P(N, k) = O(N lg^(k-1) N), S(N, k) = O(N lg^(k-1) N),
Q(N, k) = O(lg^(k) N + F)
where F is the number of points found.

Applications
A geometric interpretation of the orthogonal range query is that we are asking for all points that lie in a given hyper-rectangle. Such a search might be used in querying a geographic database to list all cities with latitude between 37 ° and 41° N and longitude between 102 ° and 109 ° W (this asks for all cities in Colorado). In addition to database problems, range queries are also used in certain statistical applications.

2)Closest-Point Problems

In the previous section we discussed about domination points, here we are going to discuss about closeness.

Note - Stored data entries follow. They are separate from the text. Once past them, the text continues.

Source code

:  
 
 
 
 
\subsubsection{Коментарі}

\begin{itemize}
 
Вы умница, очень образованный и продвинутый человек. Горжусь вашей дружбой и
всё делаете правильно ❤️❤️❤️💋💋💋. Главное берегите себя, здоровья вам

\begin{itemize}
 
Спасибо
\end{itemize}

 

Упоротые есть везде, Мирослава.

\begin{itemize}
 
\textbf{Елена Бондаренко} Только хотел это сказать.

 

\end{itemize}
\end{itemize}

We will be looking into

  1. Fixed-Radius Near Neighbors
  2. Closest Pair
  3. Nearest Neighbors

2.1) Fixed-Radius Near Neighbors

In this section we discuss problems on point sets which deal with absolute closeness of points, that is, pairs of points within some fixed distance d of one another. Just like most of our previous sections we will explore
1)all-points problem
2)fixed-radius near neighbor searching

2.1.1)All-points problem

We discuss problems on point sets which deal with absolute closeness of points, that is, pairs of points within some fixed distance d of one another.

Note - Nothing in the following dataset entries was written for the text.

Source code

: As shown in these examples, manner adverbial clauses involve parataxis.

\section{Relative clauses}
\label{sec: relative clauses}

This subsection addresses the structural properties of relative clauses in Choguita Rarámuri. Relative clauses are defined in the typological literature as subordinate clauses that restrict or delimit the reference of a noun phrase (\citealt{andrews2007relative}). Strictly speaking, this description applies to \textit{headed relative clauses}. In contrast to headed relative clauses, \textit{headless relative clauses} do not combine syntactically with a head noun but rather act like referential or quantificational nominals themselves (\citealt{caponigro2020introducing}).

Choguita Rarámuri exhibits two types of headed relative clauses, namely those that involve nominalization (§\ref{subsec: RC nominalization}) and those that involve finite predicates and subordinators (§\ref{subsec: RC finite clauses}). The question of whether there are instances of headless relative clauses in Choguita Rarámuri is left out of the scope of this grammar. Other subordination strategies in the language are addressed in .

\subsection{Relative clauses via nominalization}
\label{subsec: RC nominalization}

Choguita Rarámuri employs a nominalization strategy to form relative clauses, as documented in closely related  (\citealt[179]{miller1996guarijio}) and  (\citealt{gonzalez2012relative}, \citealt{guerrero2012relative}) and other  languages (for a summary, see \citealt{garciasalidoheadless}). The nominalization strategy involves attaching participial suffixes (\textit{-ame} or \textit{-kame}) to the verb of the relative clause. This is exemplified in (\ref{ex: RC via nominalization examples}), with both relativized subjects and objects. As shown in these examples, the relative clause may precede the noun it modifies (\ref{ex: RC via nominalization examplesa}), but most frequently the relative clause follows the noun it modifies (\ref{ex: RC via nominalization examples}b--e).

One-dimensional all-points problem
In this problem we are given N points on a line, constants c and d such that no segment on the line of length 2d contains more than c points, our problem is to list all pairs within d of one another.
We can do this by sorting the points into a list in ascending order and then scanning down that list. When visiting point x during the scan we check backward and forward on the list a distance of d. By the sparsity condition, this involves checking at most c points for "closeness" to x.

Time Complexity
The total cost is O(N lg N) which includes O(N lg N) for sorting and O(N) for scan.
Note the very important role sparsity plays in analyzing this algorithm: It guarantees that the cost of the scan is linear in N.

Two-dimensional all-points problem
This can be done with the following steps

  1. Divide the point set by L into A and B
  2. Find all neighbor paths in each recursively. Now we need to find all pairs within d which have one element in A and one in B. Note that the "A point" of such a pair must lie in the slab of A which is
    within d of L, and likewise for B.
  3. Find all pairs with one element in A and the other in B.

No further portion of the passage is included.